Collected data
BEGIN
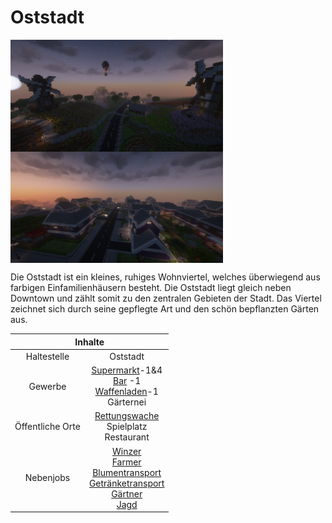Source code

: # Oststadt

<img align="left" width="340" eight="340" src="../../../assets/image/gebiete/Oststadt1.png"> <img align="center" width="340" eight="340" src="../../../assets/image/gebiete/Oststadt2.png">


Die Oststadt ist ein kleines, ruhiges Wohnviertel, welches überwiegend aus farbigen Einfamilienhäusern besteht. Die Oststadt liegt gleich neben Downtown und zählt somit zu den zentralen Gebieten der Stadt. Das Viertel zeichnet sich durch seine gepflegte Art und den schön bepflanzten Gärten aus.

<table>
  <thead>
    <tr>
      <th colspan=2 align="center">Inhalte</th>
    </tr>
  </thead>
  <tbody>
    <tr>
      <td align="center">Haltestelle</td>
      <td align="center">Oststadt</td>
    </tr>
    <tr>
      <td align="center">Gewerbe</td>
      <td align="center"><a href="../../biz/supermarkt.md">Supermarkt</a>-1&4 <br> <a href="../../biz/bar.md">Bar</a>
-1 <br> <a href="../../biz/waffenladen.md">Waffenladen</a>-1 <br> Gärternei</td>
    </tr>
    <tr>
      <td align="center">Öffentliche Orte</td>
      <td align="center"><a href="../../fraktionen/rettungsdienst.md">Rettungswache</a> <br> Spielplatz <br> Restaurant</td>
    </tr>
    <tr>
      <td align="center">Nebenjobs</td>
      <td align="center"><a href="../../nebenjobs/winzer.md">Winzer</a> <br> <a href="../../nebenjobs/farmer.md">Farmer</a> <br> <a href="../../nebenjobs/blumentransport.md">Blumentransport</a> <br> <a href="../../nebenjobs/getränketransport.md">Getränketransport</a> <br> <a href="../../nebenjobs/gärtner.md">Gärtner</a> <br> <a href="../../nebenjobs/jagd.md">Jagd</a></td>
  </tbody>
</table>
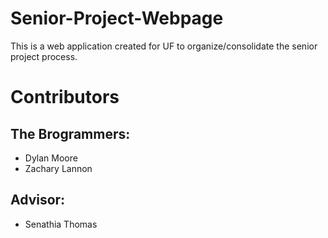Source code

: # Senior-Project-Webpage
This is a web application created for UF to organize/consolidate the senior project process.

# Contributors
The Brogrammers:
 -
  - Dylan Moore
  - Zachary Lannon

Advisor:
 -
 - Senathia Thomas
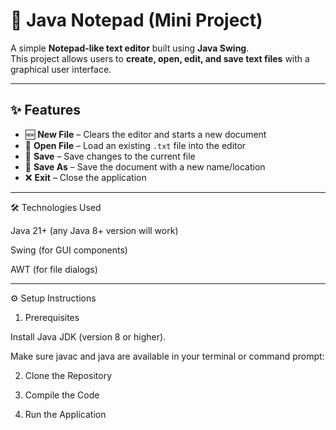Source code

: # 📝 Java Notepad (Mini Project)

A simple **Notepad-like text editor** built using **Java Swing**.  
This project allows users to **create, open, edit, and save text files** with a graphical user interface.  

---

## ✨ Features
- 🆕 **New File** – Clears the editor and starts a new document  
- 📂 **Open File** – Load an existing `.txt` file into the editor  
- 💾 **Save** – Save changes to the current file  
- 💾 **Save As** – Save the document with a new name/location  
- ❌ **Exit** – Close the application  

---

🛠️ Technologies Used

Java 21+ (any Java 8+ version will work)

Swing (for GUI components)

AWT (for file dialogs)

---

⚙️ Setup Instructions
1. Prerequisites

Install Java JDK
 (version 8 or higher).

Make sure javac and java are available in your terminal or command prompt:

2. Clone the Repository

3. Compile the Code

4. Run the Application
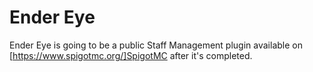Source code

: # Ender Eye

Ender Eye is going to be a public Staff Management plugin available on [https://www.spigotmc.org/]SpigotMC after it's completed.
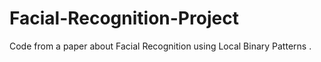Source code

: # Facial-Recognition-Project
Code from a paper about Facial Recognition using Local Binary Patterns .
END
• _Problem description_
Among the records above, find each line holding "Swing" and list it.

• _Answer box_
A simple **Notepad-like text editor** built using **Java Swing**.  
Swing (for GUI components)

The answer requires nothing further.